4.4 State-of-the-art comparison
The integration of the CKWCNN classifier for MI detection has significant clinical implications, contributing to improvements in the diagnostic accuracy and patient care pathways. CKWCNN's capability of CKWCNN to analyze ECG signals for MI detection can enhance its accuracy beyond traditional methods. By autonomously learning and extracting intricate patterns from ECG data, the CKWCNN may identify subtle changes indicative of MI earlier than conventional techniques. This early detection can facilitate timely intervention, potentially lowering mortality and morbidity rates related to myocardial infarction. Integrating the CKWCNN into clinical workflows can serve as a valuable decision-support tool for healthcare professionals. By offering rapid and objective assessments of myocardial infarction risk through ECG analysis, the CKWCNN can aid clinicians in making timely and informed decisions regarding patient management, including initiating appropriate treatments or referrals to specialized care. The proposed CKWCNN for MI detection has the potential to transform clinical practice by improving diagnostic accuracy, enhancing clinical decision support, and reducing mortality and morbidity rates among patients. However, implementation challenges, such as variations in ECG signal quality, patient demographics, and clinical contexts, can affect CKWCNN's performance and generalizability of CKWCNNs across diverse populations and healthcare settings. To fully harness the CKWCNN's potential for enhancing patient care and outcomes in cardiology, we will address these barriers in the future through comprehensive validation, regulatory compliance, clinician education, and active stakeholder engagement.
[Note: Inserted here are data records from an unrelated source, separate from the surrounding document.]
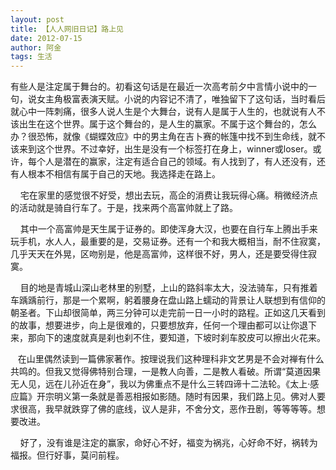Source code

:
 ```yaml
---
layout: post
title: 【人人网旧日记】路上见
date: 2012-07-15
author: 阿金
tags: 生活
---
```


有些人是注定属于舞台的。初看这句话是在最近一次高考前夕中言情小说中的一句，说女主角极富表演天赋。小说的内容记不清了，唯独留下了这句话，当时看后就心中一阵刺痛，很多人说人生是个大舞台，说有人是属于人生的，也就说有人不该出生在这个世界。属于这个舞台的，是人生的赢家。不属于这个舞台的，怎么办？很恐怖，就像《蝴蝶效应》中的男主角在吉卜赛的帐篷中找不到生命线，就不该来到这个世界。不过幸好，出生是没有一个标签打在身上，winner或loser。或许，每个人是潜在的赢家，注定有适合自己的领域。有人找到了，有人还没有，还有人根本不相信有属于自己的天地。我选择走在路上。

    宅在家里的感觉很不好受，想出去玩，高企的消费让我玩得心痛。稍微经济点的活动就是骑自行车了。于是，找来两个高富帅就上了路。

    其中一个高富帅是天生属于证券的。即使浑身大汉，也要在自行车上腾出手来玩手机，水人人，最重要的是，交易证券。还有一个和我大概相当，耐不住寂寞，几乎天天在外晃，区吻别是，他是高富帅，这样很不好，男人，还是要受得住寂寞。

    目的地是青城山深山老林里的别墅，上山的路斜率太大，没法骑车，只有推着车踽踽前行，那是一个累啊，躬着腰身在盘山路上蠕动的背景让人联想到有信仰的朝圣者。下山却很简单，两三分钟可以走完前一日一小时的路程。正如这几天看到的故事，想要进步，向上是很难的，只要想放弃，任何一个理由都可以让你退下来，那向下的速度就真是刹也刹不住，要知道，下坡时刹车胶皮可以擦出火花来。

   在山里偶然读到一篇佛家著作。按理说我们这种理科非文艺男是不会对禅有什么共鸣的。但我又觉得佛特别合理，一是教人向善，二是教人看破。所谓“莫道因果无人见，远在儿孙近在身”，我以为佛重点不是什么三转四谛十二法轮。《太上·感应篇》开宗明义第一条就是善恶相报如影随。随时有因果，我们路上见。佛对人要求很高，我早就跌穿了佛的底线，议人是非，不舍分文，恶作丑剧，等等等等。想要改进。

    好了，没有谁是注定的赢家，命好心不好，福变为祸兆，心好命不好，祸转为福报。但行好事，莫问前程。
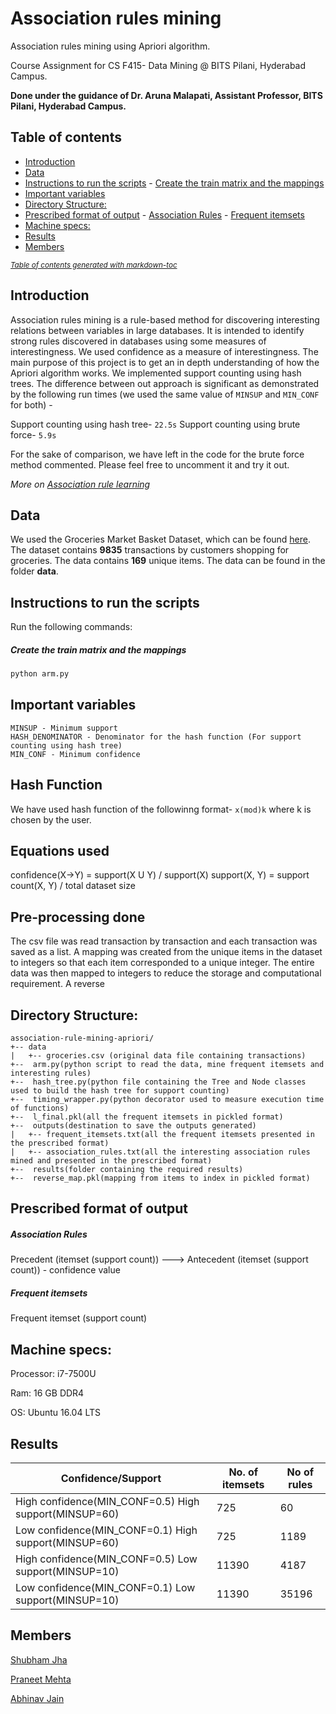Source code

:# Association rules mining
Association rules mining using Apriori algorithm.

Course Assignment for CS F415- Data Mining @ BITS Pilani, Hyderabad Campus.

**Done under the guidance of Dr. Aruna Malapati, Assistant Professor, BITS Pilani, Hyderabad Campus.**

## Table of contents
- [Introduction](#introduction)
- [Data](#data)
- [Instructions to run the scripts](#instructions-to-run-the-scripts)
      - [Create the train matrix and the mappings](#create-the-train-matrix-and-the-mappings)
- [Important variables](#important-variables)
- [Directory Structure:](#directory-structure-)
- [Prescribed format of output](#prescribed-format-of-output)
      - [Association Rules](#association-rules)
      - [Frequent itemsets](#frequent-itemsets)
- [Machine specs:](#machine-specs-)
- [Results](#results)
- [Members](#members)

<small><i><a href='http://ecotrust-canada.github.io/markdown-toc/'>Table of contents generated with markdown-toc</a></i></small>

## Introduction
Association rules mining is a rule-based method for discovering interesting relations between variables in large databases. It is intended to identify strong rules discovered in databases using some measures of interestingness. We used confidence as a measure of interestingness.
The main purpose of this project is to get an in depth understanding of how the Apriori algorithm works.
We implemented support counting using hash trees. The difference between out approach is significant as demonstrated by the following run times (we used the same value of ```MINSUP``` and ```MIN_CONF``` for both) -

Support counting using hash tree- ```22.5s```
Support counting using brute force- ```5.9s ```

For the sake of comparison, we have left in the code for the brute force method commented. Please feel free to uncomment it and try it out.

*More on [Association rule learning](https://en.wikipedia.org/wiki/Association_rule_learning)*

## Data
We used the Groceries Market Basket Dataset, which can be found [here](http://www.sci.csueastbay.edu/~esuess/classes/Statistics_6620/Presentations/ml13/groceries.csv). The dataset contains **9835** transactions by customers shopping for groceries. The data contains **169** unique items. The data can be found in the folder **data**.

## Instructions to run the scripts
Run the following commands:

##### Create the train matrix and the mappings
```python
python arm.py
```

## Important variables
```
MINSUP - Minimum support
HASH_DENOMINATOR - Denominator for the hash function (For support counting using hash tree)
MIN_CONF - Minimum confidence
```

## Hash Function
We have used hash function of the followinng format-
```x(mod)k```
where k is chosen by the user.

## Equations used
confidence(X->Y) = support(X U Y) / support(X)
support(X, Y) = support count(X, Y) / total dataset size

## Pre-processing done
The csv file was read transaction by transaction and each transaction was saved as a list.
A mapping was created from the unique items in the dataset to integers so that each item corresponded to a unique integer.
The entire data was then mapped to integers to reduce the storage and computational requirement.
A reverse 

## Directory Structure:

```
association-rule-mining-apriori/
+-- data
|   +-- groceries.csv (original data file containing transactions)
+--  arm.py(python script to read the data, mine frequent itemsets and interesting rules)
+--  hash_tree.py(python file containing the Tree and Node classes used to build the hash tree for support counting)
+--  timing_wrapper.py(python decorator used to measure execution time of functions)
+--  l_final.pkl(all the frequent itemsets in pickled format)
+--  outputs(destination to save the outputs generated)
|   +-- frequent_itemsets.txt(all the frequent itemsets presented in the prescribed format)
|   +-- association_rules.txt(all the interesting association rules mined and presented in the prescribed format)
+--  results(folder containing the required results)
+--  reverse_map.pkl(mapping from items to index in pickled format)
```

## Prescribed format of output
##### Association Rules
Precedent (itemset (support count)) ---> Antecedent (itemset (support count)) - confidence value
##### Frequent itemsets
Frequent itemset (support count)

## Machine specs:
Processor: i7-7500U

Ram: 16 GB DDR4

OS: Ubuntu 16.04 LTS

## Results

| Confidence/Support | No. of itemsets | No of rules |
|---------------------|-------|--------|
| High confidence(MIN_CONF=0.5) High support(MINSUP=60)               | 725  |  60      |
| Low confidence(MIN_CONF=0.1) High support(MINSUP=60)              | 725   |    1189    |
| High confidence(MIN_CONF=0.5) Low support(MINSUP=10)              | 11390   |    4187    |
| Low confidence(MIN_CONF=0.1) Low support(MINSUP=10)              | 11390   |    35196    |

## Members
[Shubham Jha](http://github.com/shubhamjha97)

[Praneet Mehta](http://github.com/praneetmehta)

[Abhinav Jain](http://github.com/abhinav1112)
This work concentrates on the early detection of myocardial infarction (MI), which, when performed using the suggested CKWCNN Algorithm, has the potential to save lives worldwide. It is the delayed identification of an illness that is to blame for the decline in the sufferer's quality of life, as well as the value of life of those connected to the afflicted. It is of utmost importance to perform precise and prompt identification. The extraction and selection of features is an important step in the process of constructing a model. This is helpful in eliminating features that provide the least influence. The EMD-FWPSO and PCA solutions suggest this essential goal, each of which achieves global optimization to a commendable degree and represents a fresh method inside this industry. This method has been used to attain an accuracy that is very close to the ideal at every stage of life. The suggested effort will enhance categorization. Finally, the CKWCNN performance was compared to KNN, RF, and SVM in terms of recall, precision, F-measure, and accuracy. This study also reduced the classifier time complexity by employing deep-learning classifiers.